Originally Posted by
wizard
First off, it is precisely that I wish to discuss the far more acute and far more threatening issue of Wilders's insane policy plans and statements that I am intellectual, instead of getting sidetracked musing about his psychological makeups or traumas as a child. You don't need to go that deep to find reasons to oppose and ridicule the man.
Then please do discuss Wilders' insane plans etc. There is no need to accept the hardright's anti-intellectual notion that any debate which does not focus on 'Muslims Muslims Muslims' is sidetracking or avoiding the issues or is said with covert intentions of stifling debate or ridiculing Wilders and his followers.
Secondly, the man is not a pied-noir. If such a societal group comparable with that one even exists in Holland, it is most certainly not the Indo people
This is not what the antropologist Van Leeuwen says:
But more than anything, he [Wilders] was defined by his Indo-roots, she says.

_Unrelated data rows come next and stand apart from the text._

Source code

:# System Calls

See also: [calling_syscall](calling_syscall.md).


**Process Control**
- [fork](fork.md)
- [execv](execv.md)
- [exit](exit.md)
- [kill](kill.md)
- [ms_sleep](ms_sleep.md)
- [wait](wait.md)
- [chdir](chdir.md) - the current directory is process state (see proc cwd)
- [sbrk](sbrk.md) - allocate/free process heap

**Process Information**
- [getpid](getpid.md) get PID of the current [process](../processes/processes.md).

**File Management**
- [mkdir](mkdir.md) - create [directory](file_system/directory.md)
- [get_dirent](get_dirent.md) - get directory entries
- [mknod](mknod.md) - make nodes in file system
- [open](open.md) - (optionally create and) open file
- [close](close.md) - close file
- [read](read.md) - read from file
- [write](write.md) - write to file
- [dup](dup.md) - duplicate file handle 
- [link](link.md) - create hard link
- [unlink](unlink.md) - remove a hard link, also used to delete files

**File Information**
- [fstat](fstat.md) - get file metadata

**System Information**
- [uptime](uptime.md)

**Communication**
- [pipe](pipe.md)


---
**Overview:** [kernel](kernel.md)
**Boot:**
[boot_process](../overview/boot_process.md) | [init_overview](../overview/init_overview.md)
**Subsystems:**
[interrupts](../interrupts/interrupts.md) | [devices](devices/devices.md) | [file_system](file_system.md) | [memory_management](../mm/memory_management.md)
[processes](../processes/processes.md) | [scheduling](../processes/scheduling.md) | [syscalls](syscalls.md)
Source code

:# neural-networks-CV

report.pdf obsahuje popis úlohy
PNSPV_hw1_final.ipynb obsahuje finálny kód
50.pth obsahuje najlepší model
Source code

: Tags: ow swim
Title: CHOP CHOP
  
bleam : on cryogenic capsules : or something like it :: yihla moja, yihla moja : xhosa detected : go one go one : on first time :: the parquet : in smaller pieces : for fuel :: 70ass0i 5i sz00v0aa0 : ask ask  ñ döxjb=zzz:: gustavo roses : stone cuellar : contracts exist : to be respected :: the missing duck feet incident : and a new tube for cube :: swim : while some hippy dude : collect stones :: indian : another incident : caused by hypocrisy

Indonesia was a Dutch colony until 1949 and many mixed-race people moved to the Netherlands after the Indonesian independence. Van Leeuwen describes how these people were put in the same 'cultural minority' box with labour immigrants from Turkey and Morocco, whom they felt no connection to at all. More so, they had always felt very patriotic about the Netherlands and harboured strong sentiments against Islam, the dominant religion in their motherland.
Van Leeuwen explains how this group has long been part of extreme-right movements (many supported the Dutch Nazi party NSB in Indonesia in the 1930s) while others belonged to the far-right of the right-wing liberal party VVD. She puts Wilders' statements in the conservative and colonial tradition of this group, which strongly believed in patriotism and "European values".
Andres and Seamus were discussing Wilders hair. It is the most outrageous haircut in international politics. What, I wondered, drives a man to have hair like this if he wishes to be taken seriously? The answer is surprising. It is the object of study, which I linked to.
It is all very interesting and I am a bit dismayed that it should be brushed aside by Wilders' followers as nothing but a beastly leftist attack, or by his opponents that it had better be left unmentioned.
Why do the Dutch posters here get their knickers in a twist over my drawing attention to this side of Wilders? Because the subject is fraught with taboo in Dutchiestan:
Van Leeuwen's analysis goes beyond the personal level: "The fact that Wilders obviously operates in a post-colonial political dimension, without it being recognised, says a lot about how the Netherlands dealt with, and still deals with the colonial past. Keep quiet, deny, forget and look the other way have been the motto for decades. Because of that, no one could imagine that what happened in Indonesia 50 years ago could still have its impact on modern-day politics."
With this level of public debate, small wonder Wilders is about to become the biggest party in the Netherlands.